Exercise material START

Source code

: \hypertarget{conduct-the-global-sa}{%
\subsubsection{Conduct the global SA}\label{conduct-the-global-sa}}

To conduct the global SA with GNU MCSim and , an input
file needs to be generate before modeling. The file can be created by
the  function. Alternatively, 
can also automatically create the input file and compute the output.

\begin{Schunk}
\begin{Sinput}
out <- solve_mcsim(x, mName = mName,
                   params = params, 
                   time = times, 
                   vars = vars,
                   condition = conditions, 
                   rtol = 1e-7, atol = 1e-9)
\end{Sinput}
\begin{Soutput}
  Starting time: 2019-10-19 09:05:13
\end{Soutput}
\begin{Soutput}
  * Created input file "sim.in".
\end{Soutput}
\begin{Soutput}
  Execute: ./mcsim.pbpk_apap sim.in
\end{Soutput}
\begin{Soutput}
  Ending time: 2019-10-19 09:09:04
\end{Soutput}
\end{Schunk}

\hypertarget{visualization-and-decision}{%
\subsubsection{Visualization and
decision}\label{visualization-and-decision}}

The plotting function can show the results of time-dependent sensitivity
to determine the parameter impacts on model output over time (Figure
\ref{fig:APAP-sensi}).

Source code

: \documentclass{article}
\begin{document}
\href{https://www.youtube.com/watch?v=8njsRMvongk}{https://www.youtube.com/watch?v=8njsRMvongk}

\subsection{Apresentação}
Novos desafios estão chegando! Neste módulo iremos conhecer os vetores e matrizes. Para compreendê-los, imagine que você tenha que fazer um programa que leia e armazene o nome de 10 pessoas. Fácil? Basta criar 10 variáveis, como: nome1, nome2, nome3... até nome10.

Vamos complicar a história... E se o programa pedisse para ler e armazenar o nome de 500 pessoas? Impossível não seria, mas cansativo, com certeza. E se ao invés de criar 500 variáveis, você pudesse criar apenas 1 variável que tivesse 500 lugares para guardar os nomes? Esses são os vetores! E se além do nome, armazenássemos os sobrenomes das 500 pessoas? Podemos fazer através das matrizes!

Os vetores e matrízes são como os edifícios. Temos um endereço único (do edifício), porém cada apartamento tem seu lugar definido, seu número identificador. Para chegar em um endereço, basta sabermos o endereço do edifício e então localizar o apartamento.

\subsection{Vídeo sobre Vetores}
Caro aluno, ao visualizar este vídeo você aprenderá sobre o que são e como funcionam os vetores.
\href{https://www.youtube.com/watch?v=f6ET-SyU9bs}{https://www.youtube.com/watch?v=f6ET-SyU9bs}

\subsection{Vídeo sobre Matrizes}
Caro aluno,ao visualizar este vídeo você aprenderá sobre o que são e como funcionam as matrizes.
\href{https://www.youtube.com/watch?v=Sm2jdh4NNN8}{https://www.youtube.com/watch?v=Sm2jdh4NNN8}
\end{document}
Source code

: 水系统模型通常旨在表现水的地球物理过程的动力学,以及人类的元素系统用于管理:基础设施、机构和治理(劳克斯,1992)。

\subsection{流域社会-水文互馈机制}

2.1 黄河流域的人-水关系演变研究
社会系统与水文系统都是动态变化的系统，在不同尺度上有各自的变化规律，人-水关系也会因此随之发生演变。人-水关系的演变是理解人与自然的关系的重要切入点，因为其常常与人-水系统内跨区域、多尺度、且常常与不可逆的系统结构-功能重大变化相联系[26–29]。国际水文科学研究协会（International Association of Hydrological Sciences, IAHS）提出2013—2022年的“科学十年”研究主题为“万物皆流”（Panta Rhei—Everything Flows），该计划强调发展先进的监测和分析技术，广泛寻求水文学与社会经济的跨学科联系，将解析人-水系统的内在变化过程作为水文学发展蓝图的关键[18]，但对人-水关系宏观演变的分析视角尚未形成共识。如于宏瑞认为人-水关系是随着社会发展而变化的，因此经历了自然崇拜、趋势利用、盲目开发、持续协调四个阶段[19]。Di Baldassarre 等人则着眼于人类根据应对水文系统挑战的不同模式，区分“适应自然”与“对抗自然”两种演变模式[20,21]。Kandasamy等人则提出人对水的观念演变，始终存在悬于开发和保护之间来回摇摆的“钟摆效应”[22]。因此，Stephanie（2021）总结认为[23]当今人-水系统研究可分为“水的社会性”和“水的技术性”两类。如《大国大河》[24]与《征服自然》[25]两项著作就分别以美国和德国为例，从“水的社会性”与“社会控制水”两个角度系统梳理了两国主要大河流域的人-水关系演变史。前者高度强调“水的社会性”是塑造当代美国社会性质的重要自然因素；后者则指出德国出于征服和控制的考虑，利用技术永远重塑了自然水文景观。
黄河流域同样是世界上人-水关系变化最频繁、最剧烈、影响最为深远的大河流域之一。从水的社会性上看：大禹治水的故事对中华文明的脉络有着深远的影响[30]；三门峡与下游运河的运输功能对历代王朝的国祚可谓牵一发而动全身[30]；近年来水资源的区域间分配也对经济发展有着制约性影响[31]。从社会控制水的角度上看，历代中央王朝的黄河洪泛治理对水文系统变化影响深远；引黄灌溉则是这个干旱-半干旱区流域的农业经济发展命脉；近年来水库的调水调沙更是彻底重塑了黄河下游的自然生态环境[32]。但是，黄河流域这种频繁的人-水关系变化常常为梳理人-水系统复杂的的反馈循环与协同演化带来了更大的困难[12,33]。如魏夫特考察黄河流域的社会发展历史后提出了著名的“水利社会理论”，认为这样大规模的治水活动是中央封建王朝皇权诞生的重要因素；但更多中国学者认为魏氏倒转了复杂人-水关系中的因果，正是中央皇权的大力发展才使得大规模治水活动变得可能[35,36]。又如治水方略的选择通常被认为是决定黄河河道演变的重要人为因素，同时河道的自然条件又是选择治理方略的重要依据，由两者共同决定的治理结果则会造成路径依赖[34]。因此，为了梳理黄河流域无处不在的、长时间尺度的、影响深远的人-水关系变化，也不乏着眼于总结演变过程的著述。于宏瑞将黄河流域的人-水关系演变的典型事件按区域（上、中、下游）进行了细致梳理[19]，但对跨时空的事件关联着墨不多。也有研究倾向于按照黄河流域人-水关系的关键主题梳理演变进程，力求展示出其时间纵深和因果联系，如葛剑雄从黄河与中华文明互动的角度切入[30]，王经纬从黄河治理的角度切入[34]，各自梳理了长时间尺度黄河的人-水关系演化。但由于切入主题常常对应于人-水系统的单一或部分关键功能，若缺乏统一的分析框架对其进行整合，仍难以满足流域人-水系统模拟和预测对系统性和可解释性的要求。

Exercise material END

Starting from the records above, filter out all lines except those containing the word "funcionam".

Solution to this exercise —
Caro aluno, ao visualizar este vídeo você aprenderá sobre o que são e como funcionam os vetores.
Caro aluno,ao visualizar este vídeo você aprenderá sobre o que são e como funcionam as matrizes.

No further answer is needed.